The main problem with the sound effector is that it treats the audio spectrum as linear, whereas engineers (and the human ear) hear tones on a logarithmic scale. If you play a succession of C notes on a piano, each octave is a doubling in frequency. Similarly a studio (or hi-fi) graphic equaliser has sliders at 32Hz, 64Hz, 128Hz etc. Music + equalisers are split into octaves because that's how we perceive music. The linear analysis graphic in sound effector is wrong IMHO - most of the music is in the 1st 10% of the display. The help file for the band/sample node mentions splitting the source into equal bands.

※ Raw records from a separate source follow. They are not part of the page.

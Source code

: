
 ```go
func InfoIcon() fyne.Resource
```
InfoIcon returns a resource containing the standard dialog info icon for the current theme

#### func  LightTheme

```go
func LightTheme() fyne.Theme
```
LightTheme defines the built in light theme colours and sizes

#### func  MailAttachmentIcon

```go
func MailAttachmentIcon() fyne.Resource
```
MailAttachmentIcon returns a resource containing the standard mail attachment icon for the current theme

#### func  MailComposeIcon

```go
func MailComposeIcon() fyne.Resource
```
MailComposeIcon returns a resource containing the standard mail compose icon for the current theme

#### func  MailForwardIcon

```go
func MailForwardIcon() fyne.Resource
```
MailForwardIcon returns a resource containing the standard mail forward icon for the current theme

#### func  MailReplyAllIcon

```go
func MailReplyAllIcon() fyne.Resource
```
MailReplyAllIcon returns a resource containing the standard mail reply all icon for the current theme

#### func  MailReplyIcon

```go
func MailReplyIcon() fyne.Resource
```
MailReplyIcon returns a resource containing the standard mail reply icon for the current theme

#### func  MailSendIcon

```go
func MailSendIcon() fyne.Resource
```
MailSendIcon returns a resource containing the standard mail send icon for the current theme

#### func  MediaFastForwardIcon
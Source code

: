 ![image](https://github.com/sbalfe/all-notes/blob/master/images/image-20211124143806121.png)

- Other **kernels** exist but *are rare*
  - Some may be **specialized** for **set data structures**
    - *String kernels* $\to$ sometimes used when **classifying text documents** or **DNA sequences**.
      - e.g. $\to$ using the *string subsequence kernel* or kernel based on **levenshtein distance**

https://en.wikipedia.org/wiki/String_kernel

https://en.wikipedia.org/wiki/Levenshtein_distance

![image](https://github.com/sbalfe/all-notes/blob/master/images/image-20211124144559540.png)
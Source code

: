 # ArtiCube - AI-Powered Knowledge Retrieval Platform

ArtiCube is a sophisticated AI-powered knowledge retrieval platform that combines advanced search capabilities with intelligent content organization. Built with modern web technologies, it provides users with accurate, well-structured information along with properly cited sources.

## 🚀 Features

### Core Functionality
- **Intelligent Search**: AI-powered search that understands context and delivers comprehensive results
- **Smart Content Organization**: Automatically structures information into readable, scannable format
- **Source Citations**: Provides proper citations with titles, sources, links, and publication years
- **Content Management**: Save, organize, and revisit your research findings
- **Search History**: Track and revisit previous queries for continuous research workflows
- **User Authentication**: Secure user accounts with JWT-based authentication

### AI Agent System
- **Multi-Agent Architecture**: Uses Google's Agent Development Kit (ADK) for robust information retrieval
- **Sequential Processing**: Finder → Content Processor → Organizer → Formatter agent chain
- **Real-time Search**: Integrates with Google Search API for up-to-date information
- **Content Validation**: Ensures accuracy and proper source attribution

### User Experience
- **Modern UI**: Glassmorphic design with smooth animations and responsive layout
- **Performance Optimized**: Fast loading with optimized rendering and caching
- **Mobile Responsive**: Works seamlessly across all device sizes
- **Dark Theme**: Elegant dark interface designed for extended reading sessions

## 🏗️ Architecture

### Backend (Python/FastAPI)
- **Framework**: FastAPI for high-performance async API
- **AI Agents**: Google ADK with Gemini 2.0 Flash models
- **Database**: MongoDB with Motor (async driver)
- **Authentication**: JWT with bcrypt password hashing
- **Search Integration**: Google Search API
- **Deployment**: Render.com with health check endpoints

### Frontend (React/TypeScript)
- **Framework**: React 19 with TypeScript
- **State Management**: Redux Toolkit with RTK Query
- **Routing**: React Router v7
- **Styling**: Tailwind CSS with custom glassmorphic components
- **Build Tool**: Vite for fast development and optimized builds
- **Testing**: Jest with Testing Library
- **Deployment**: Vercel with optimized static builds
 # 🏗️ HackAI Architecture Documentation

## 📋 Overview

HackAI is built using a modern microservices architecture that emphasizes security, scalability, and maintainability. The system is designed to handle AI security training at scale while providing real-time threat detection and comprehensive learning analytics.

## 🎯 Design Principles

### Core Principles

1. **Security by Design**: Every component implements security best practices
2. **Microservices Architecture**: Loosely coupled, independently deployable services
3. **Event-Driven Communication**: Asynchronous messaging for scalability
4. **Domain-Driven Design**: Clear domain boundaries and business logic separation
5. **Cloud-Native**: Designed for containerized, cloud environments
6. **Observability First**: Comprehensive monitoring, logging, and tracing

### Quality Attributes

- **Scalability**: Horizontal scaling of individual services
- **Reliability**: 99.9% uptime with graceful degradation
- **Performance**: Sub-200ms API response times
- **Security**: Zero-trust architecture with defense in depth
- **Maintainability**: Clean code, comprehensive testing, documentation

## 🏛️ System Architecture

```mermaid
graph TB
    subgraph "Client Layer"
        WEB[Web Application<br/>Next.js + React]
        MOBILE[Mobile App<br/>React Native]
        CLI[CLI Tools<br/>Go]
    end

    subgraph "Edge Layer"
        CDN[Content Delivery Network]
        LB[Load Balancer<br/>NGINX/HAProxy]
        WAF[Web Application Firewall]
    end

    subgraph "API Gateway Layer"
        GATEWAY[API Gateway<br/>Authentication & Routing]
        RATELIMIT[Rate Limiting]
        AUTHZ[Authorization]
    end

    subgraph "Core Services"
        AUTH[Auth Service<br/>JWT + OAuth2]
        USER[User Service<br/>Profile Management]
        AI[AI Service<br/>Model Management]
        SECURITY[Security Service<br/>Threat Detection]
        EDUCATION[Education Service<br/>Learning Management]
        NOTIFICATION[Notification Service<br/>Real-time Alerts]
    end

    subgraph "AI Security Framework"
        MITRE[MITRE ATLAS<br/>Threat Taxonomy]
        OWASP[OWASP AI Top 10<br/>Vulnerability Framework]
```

Also the sound effector band frequencies are way off. I had to calibrate the sound effector using test tones to make the laptop analyser linked above. The freqs were out by approx a factor of 2, and the bands were not 'clean' - a pure sine wave tone would spill over into several bands.
The standard clones + sound effector pseudo equaliser thing that you see in tutorials etc is basically rubbish - all the music is crammed into the 1st clone because the effector divides the freqs linear-wise. The clones just somehow move in time to the music.
If the sample sound node works in a similar fashion to the sound effector, I'd recommend doing some test-tone calibrations.